Transcribe every entry word for word, but drop the pictures.

######

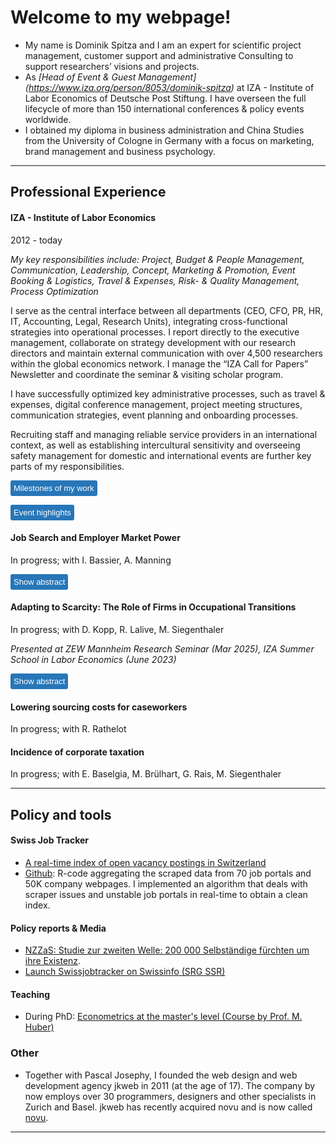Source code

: # Welcome to my webpage!

- My name is Dominik Spitza and I am an expert for scientific project management, customer support and administrative Consulting to support researchers’ visions and projects.
- As *[Head of Event & Guest Management] (https://www.iza.org/person/8053/dominik-spitza)* at IZA - Institute of Labor Economics of Deutsche Post Stiftung. I have overseen the full lifecycle of more than 150 international conferences & policy events worldwide. 
- I obtained my diploma in business administration and China Studies from the University of Cologne in Germany with a focus on marketing, brand management and business psychology.

***

## Professional Experience 


####  IZA - Institute of Labor Economics
2012 - today

*My key responsibilities include: Project, Budget & People Management, Communication, Leadership, Concept, Marketing & Promotion, Event Booking & Logistics, Travel & Expenses, Risk- & Quality Management, Process Optimization*

I serve as the central interface between all departments (CEO, CFO, PR, HR, IT, Accounting, Legal, Research Units), integrating cross-functional strategies into operational processes. I report directly to the executive management, collaborate on strategy development with our research directors and maintain external communication with over 4,500 researchers within the global economics network. I manage the “IZA Call for Papers” Newsletter and coordinate the seminar & visiting scholar program.

I have successfully optimized key administrative processes, such as travel & expenses, digital conference management, project meeting structures, communication strategies, event planning and onboarding processes.

Recruiting staff and managing reliable service providers in an international context, as well as establishing intercultural sensitivity and overseeing safety management for domestic and international events are further key parts of my responsibilities.

<button class="show-button" onclick="toggleAbstract('abstract_click_search_scopes')">Milestones of my work</button>
<div id="abstract_click_search_scopes" class="abstract">
<li>2023: I have spearheaded the conceptualization, development and implementation of a web-based guest management system as part of the "digitalization of recurring processes".</li>
<li>2022: I held the overall project management role for a change management process, redesigning over 800 event landing pages, enhancing external communication, user experience and design consistency.</li> 
<li>2021: My team was responsible for nationwide communication with 150 federal employment agencies as part of a research project commissioned by the Federal Ministry (BMAS).</li> 
<li>2020: My team introduced online and hybrid events in record time, using state-of-the-art technology.</li> 
</div>

<button class="show-button" onclick="toggleAbstract('abstract_click_search_scopes')">Event highlights</button>
<div id="abstract_click_search_scopes" class="abstract">
<li>•	World Bank and UK Aid (DFID/FCDO) Development Conferences | in Bonn, Lima, New Delhi, W. DC, Addis Ababa, Lusaka, Dhaka, Nairobi, London
•	24th EALE Conference 2012 | WCCB (former House of Representatives, Bonn)
•	AEA ASSA Meetings | in Boston, San Diego, Philadelphia
•	Topic Workshops | Environment, Climate, Education, Migration, Gender, Data
•	Policy Workshops | OECD, European Commission, BMAS & BMFSFJ
•	IZA Summer Schools | Berlin, Bonn, am Ammersee 
•	Tower Talks at Deutsche Post | with Friedrich Merz, Anke Hassel, Wolfgang Clement, Angela Titzrath, Aiman Mazyek, Reiner Hoffmann, Annegret Schnell
</li> 
</div>

#### Job Search and Employer Market Power
In progress; with I. Bassier, A. Manning

<button class="show-button" onclick="toggleAbstract('abstract_click_monopsony')">Show abstract</button>
<div id="abstract_click_monopsony" class="abstract">
This paper provides a framework for thinking about how the job search of workers affects the market power of employers. We present a way of thinking about this which encapsulates popular existing models in which employer market power is based on either frictions in labor markets or imperfect substitutability among jobs. We show how this model can be used to compute measures of the extent of employer market power and relates them to popularly used measures of concentration ratios. We use data on the search behaviour of Swiss unemployed to investigate the number of employers being considered by job-seekers using 'clicks' on vacancies to define consideration sets. 
</div>

#### Adapting to Scarcity: The Role of Firms in Occupational Transitions
In progress; with D. Kopp, R. Lalive, M. Siegenthaler

*Presented at ZEW Mannheim Research Seminar (Mar 2025), IZA Summer School in Labor Economics (June 2023)*

<button class="show-button" onclick="toggleAbstract('abstract_click_occ_mob')">Show abstract</button>
<div id="abstract_click_occ_mob" class="abstract">
This paper investigates how recruiters shape occupational mobility in the labor market. Prior research has emphasized workers’ decisions, largely overlooking the role of firms. We leverage unique click data from a recruitment platform. Our identification strategy exploits the fact that we can see the same applicant information that recruiters observe, making selection on observables plausible. We find that recruiters strongly favor candidates whose current occupation matches the advertised job. Nevertheless, non-matching candidates also have substantial hiring probabilities. Finally, we show that recruiters adjust their hiring patterns to occupational labor market tightness partially offseting occupational scarcity. Our estimates suggest that recruiter decisions account for roughly one third of occupational transitions. 
</div>


#### Lowering sourcing costs for caseworkers
In progress; with R. Rathelot

#### Incidence of corporate taxation 
In progress; with E. Baselgia, M. Brülhart, G. Rais, M. Siegenthaler


***

## Policy and tools

#### Swiss Job Tracker

- [A real-time index of open vacancy postings in Switzerland](http://swissjobtracker.ch/)
- [Github](https://github.com/swissjobtracker/chjobtracker): R-code aggregating the scraped data from 70 job portals and 50K company webpages. I implemented an algorithm that deals with scraper issues and unstable job portals in real-time to obtain a clean index.

#### Policy reports & Media

- [NZZaS: Studie zur zweiten Welle: 200 000 Selbständige fürchten um ihre Existenz](https://nzzas.nzz.ch/wirtschaft/zweite-welle-viele-selbstaendige-fuerchten-um-ihre-existenz-ld.1589295). 
- [Launch Swissjobtracker on Swissinfo (SRG SSR)](https://www.swissinfo.ch/fre/toute-l-actu-en-bref/repli-du-nombre-d-offres-d-emplois-en-d%C3%A9cembre--%C3%A9tude-/48136458)

#### Teaching

- During PhD: [Econometrics at the master's level (Course by Prof. M. Huber)](https://hecnet.unil.ch/hec/syllabus/descriptif/2551?dyn_lang=en)

### Other

- Together with Pascal Josephy, I founded the web design and web development agency jkweb in 2011 (at the age of 17). The company by now employs over 30 programmers, designers and other specialists in Zurich and Basel. jkweb has recently acquired novu and is now called [novu](https://novu.ch/). 

***

<script>
    // JavaScript function to toggle visibility
    function toggleAbstract(id) {
        const abstract = document.getElementById(id);
        if (abstract.style.display === "none" || abstract.style.display === "") {
            abstract.style.display = "block";
             gtag('event', id);
        } else {
            abstract.style.display = "none";
        }
    }
</script>

<style>
    /* CSS for styling */
    .abstract {
        display: none; /* Abstracts are hidden by default */
        margin: 10px 0;
        padding: 10px;
        background-color: #f9f9f9;
        border: 1px solid #ddd;
    }
    .show-button {
        cursor: pointer;
        background-color: #2776b8;
        color: white;
  padding: 5px;
  border: none;
  border-radius: 3px;
  font-size: 13px;
      }
      
   .show-button:hover {
        background-color: #0056b3;
    }
</style>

######

Solution —
Source code

: # Welcome to my webpage!

- My name is Dominik Spitza and I am an expert for scientific project management, customer support and administrative Consulting to support researchers’ visions and projects.
- As *[Head of Event & Guest Management] (https://www.iza.org/person/8053/dominik-spitza)* at IZA - Institute of Labor Economics of Deutsche Post Stiftung. I have overseen the full lifecycle of more than 150 international conferences & policy events worldwide. 
- I obtained my diploma in business administration and China Studies from the University of Cologne in Germany with a focus on marketing, brand management and business psychology.

***

## Professional Experience 


####  IZA - Institute of Labor Economics
2012 - today

*My key responsibilities include: Project, Budget & People Management, Communication, Leadership, Concept, Marketing & Promotion, Event Booking & Logistics, Travel & Expenses, Risk- & Quality Management, Process Optimization*

I serve as the central interface between all departments (CEO, CFO, PR, HR, IT, Accounting, Legal, Research Units), integrating cross-functional strategies into operational processes. I report directly to the executive management, collaborate on strategy development with our research directors and maintain external communication with over 4,500 researchers within the global economics network. I manage the “IZA Call for Papers” Newsletter and coordinate the seminar & visiting scholar program.

I have successfully optimized key administrative processes, such as travel & expenses, digital conference management, project meeting structures, communication strategies, event planning and onboarding processes.

Recruiting staff and managing reliable service providers in an international context, as well as establishing intercultural sensitivity and overseeing safety management for domestic and international events are further key parts of my responsibilities.

<button class="show-button" onclick="toggleAbstract('abstract_click_search_scopes')">Milestones of my work</button>
<div id="abstract_click_search_scopes" class="abstract">
<li>2023: I have spearheaded the conceptualization, development and implementation of a web-based guest management system as part of the "digitalization of recurring processes".</li>
<li>2022: I held the overall project management role for a change management process, redesigning over 800 event landing pages, enhancing external communication, user experience and design consistency.</li> 
<li>2021: My team was responsible for nationwide communication with 150 federal employment agencies as part of a research project commissioned by the Federal Ministry (BMAS).</li> 
<li>2020: My team introduced online and hybrid events in record time, using state-of-the-art technology.</li> 
</div>

<button class="show-button" onclick="toggleAbstract('abstract_click_search_scopes')">Event highlights</button>
<div id="abstract_click_search_scopes" class="abstract">
<li>•	World Bank and UK Aid (DFID/FCDO) Development Conferences | in Bonn, Lima, New Delhi, W. DC, Addis Ababa, Lusaka, Dhaka, Nairobi, London
•	24th EALE Conference 2012 | WCCB (former House of Representatives, Bonn)
•	AEA ASSA Meetings | in Boston, San Diego, Philadelphia
•	Topic Workshops | Environment, Climate, Education, Migration, Gender, Data
•	Policy Workshops | OECD, European Commission, BMAS & BMFSFJ
•	IZA Summer Schools | Berlin, Bonn, am Ammersee 
•	Tower Talks at Deutsche Post | with Friedrich Merz, Anke Hassel, Wolfgang Clement, Angela Titzrath, Aiman Mazyek, Reiner Hoffmann, Annegret Schnell
</li> 
</div>

#### Job Search and Employer Market Power
In progress; with I. Bassier, A. Manning

<button class="show-button" onclick="toggleAbstract('abstract_click_monopsony')">Show abstract</button>
<div id="abstract_click_monopsony" class="abstract">
This paper provides a framework for thinking about how the job search of workers affects the market power of employers. We present a way of thinking about this which encapsulates popular existing models in which employer market power is based on either frictions in labor markets or imperfect substitutability among jobs. We show how this model can be used to compute measures of the extent of employer market power and relates them to popularly used measures of concentration ratios. We use data on the search behaviour of Swiss unemployed to investigate the number of employers being considered by job-seekers using 'clicks' on vacancies to define consideration sets. 
</div>

#### Adapting to Scarcity: The Role of Firms in Occupational Transitions
In progress; with D. Kopp, R. Lalive, M. Siegenthaler

*Presented at ZEW Mannheim Research Seminar (Mar 2025), IZA Summer School in Labor Economics (June 2023)*

<button class="show-button" onclick="toggleAbstract('abstract_click_occ_mob')">Show abstract</button>
<div id="abstract_click_occ_mob" class="abstract">
This paper investigates how recruiters shape occupational mobility in the labor market. Prior research has emphasized workers’ decisions, largely overlooking the role of firms. We leverage unique click data from a recruitment platform. Our identification strategy exploits the fact that we can see the same applicant information that recruiters observe, making selection on observables plausible. We find that recruiters strongly favor candidates whose current occupation matches the advertised job. Nevertheless, non-matching candidates also have substantial hiring probabilities. Finally, we show that recruiters adjust their hiring patterns to occupational labor market tightness partially offseting occupational scarcity. Our estimates suggest that recruiter decisions account for roughly one third of occupational transitions. 
</div>


#### Lowering sourcing costs for caseworkers
In progress; with R. Rathelot

#### Incidence of corporate taxation 
In progress; with E. Baselgia, M. Brülhart, G. Rais, M. Siegenthaler


***

## Policy and tools

#### Swiss Job Tracker

- [A real-time index of open vacancy postings in Switzerland](http://swissjobtracker.ch/)
- [Github](https://github.com/swissjobtracker/chjobtracker): R-code aggregating the scraped data from 70 job portals and 50K company webpages. I implemented an algorithm that deals with scraper issues and unstable job portals in real-time to obtain a clean index.

#### Policy reports & Media

- [NZZaS: Studie zur zweiten Welle: 200 000 Selbständige fürchten um ihre Existenz](https://nzzas.nzz.ch/wirtschaft/zweite-welle-viele-selbstaendige-fuerchten-um-ihre-existenz-ld.1589295). 
- [Launch Swissjobtracker on Swissinfo (SRG SSR)](https://www.swissinfo.ch/fre/toute-l-actu-en-bref/repli-du-nombre-d-offres-d-emplois-en-d%C3%A9cembre--%C3%A9tude-/48136458)

#### Teaching

- During PhD: [Econometrics at the master's level (Course by Prof. M. Huber)](https://hecnet.unil.ch/hec/syllabus/descriptif/2551?dyn_lang=en)

### Other

- Together with Pascal Josephy, I founded the web design and web development agency jkweb in 2011 (at the age of 17). The company by now employs over 30 programmers, designers and other specialists in Zurich and Basel. jkweb has recently acquired novu and is now called [novu](https://novu.ch/). 

***

<script>
    // JavaScript function to toggle visibility
    function toggleAbstract(id) {
        const abstract = document.getElementById(id);
        if (abstract.style.display === "none" || abstract.style.display === "") {
            abstract.style.display = "block";
             gtag('event', id);
        } else {
            abstract.style.display = "none";
        }
    }
</script>

<style>
    /* CSS for styling */
    .abstract {
        display: none; /* Abstracts are hidden by default */
        margin: 10px 0;
        padding: 10px;
        background-color: #f9f9f9;
        border: 1px solid #ddd;
    }
    .show-button {
        cursor: pointer;
        background-color: #2776b8;
        color: white;
  padding: 5px;
  border: none;
  border-radius: 3px;
  font-size: 13px;
      }
      
   .show-button:hover {
        background-color: #0056b3;
    }
</style>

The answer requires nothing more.